Daily Mail, June 2, 2006
'... joyously comforting. Comedy is handled with sympathy and grace... the author's spare, sensual prose delivers feasts . . .'
(Elisabeth Luard)
Telegraph Books, June 30, 2006
'Whether harvesting olives or guiding Bostonian art trustees round Seville, Stewart never loses his nose for a good anecdote.'
(Fanny Blake)
Customer Reviews
It's just as funny - and even better written
Well, I have read the book and can report it is just as funny as "Lemons" and "Parrot", and even better written. Those of us who have followed Chris's escapades in those books will be pleased to know that he is still at El Valero, his Spanish mountain farm, and still just as full of zest for life as ever. In "Almonds" we get to see Chris coping with his daughter Chlöe becoming a Spanish teenager, and laugh aloud through further farces on the farm, like when the police come to arrest his scarecrow, or when he louses up his entire olive crop.
But there is also a serious - and new - strand in this book, which is Morocco, Africa and Fortress Europe.
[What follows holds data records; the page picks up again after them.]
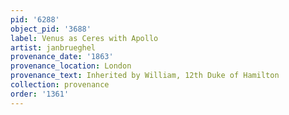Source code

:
 ```yaml
---
pid: '6288'
object_pid: '3688'
label: Venus as Ceres with Apollo
artist: janbrueghel
provenance_date: '1863'
provenance_location: London
provenance_text: Inherited by William, 12th Duke of Hamilton
collection: provenance
order: '1361'
---
```

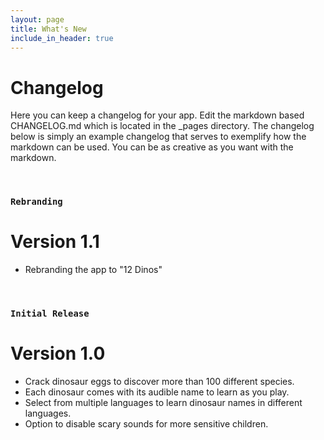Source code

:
 ```yaml
---
layout: page
title: What's New
include_in_header: true
---
```


# Changelog
Here you can keep a changelog for your app. Edit the markdown based CHANGELOG.md which is located in the _pages directory. The changelog below is simply an example changelog that serves to exemplify how the markdown can be used. You can be as creative as you want with the markdown.


<br>

### `Rebranding`
# **Version 1.1**
  - Rebranding the app to "12 Dinos"
<br>


### `Initial Release`
# **Version 1.0**
  - Crack dinosaur eggs to discover more than 100 different species.
  - Each dinosaur comes with its audible name to learn as you play.
  - Select from multiple languages to learn dinosaur names in different languages.
  - Option to disable scary sounds for more sensitive children.
<br>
Chris finds himself on the frontline of immigration to Europe when a group of Moroccan youths turn up, en route from a terrible, dangerous crossing of the straits to seeking work in the greenhouses around Almeria. They walk the backroads to avoid detection, and pass by El Valero. Caught up in their plight, Chris goes to work in an advice centre in Granada, and, as you would expect, he is not cut out for office work! He then retraces the immigrants' route, with writer friend Michael Jacobs, but ends up eating more jamon and drinking more wine than is strictly Muslim. It's all described as a self-deprecating farce, but beneath the humour he has a point to make about tolerance. We also get some marvellous descriptions - perhaps the best writing Chris has done in any of his books - about his own time in Morocco, a few years back, scratching a living seed collecting in the Middle Atlas.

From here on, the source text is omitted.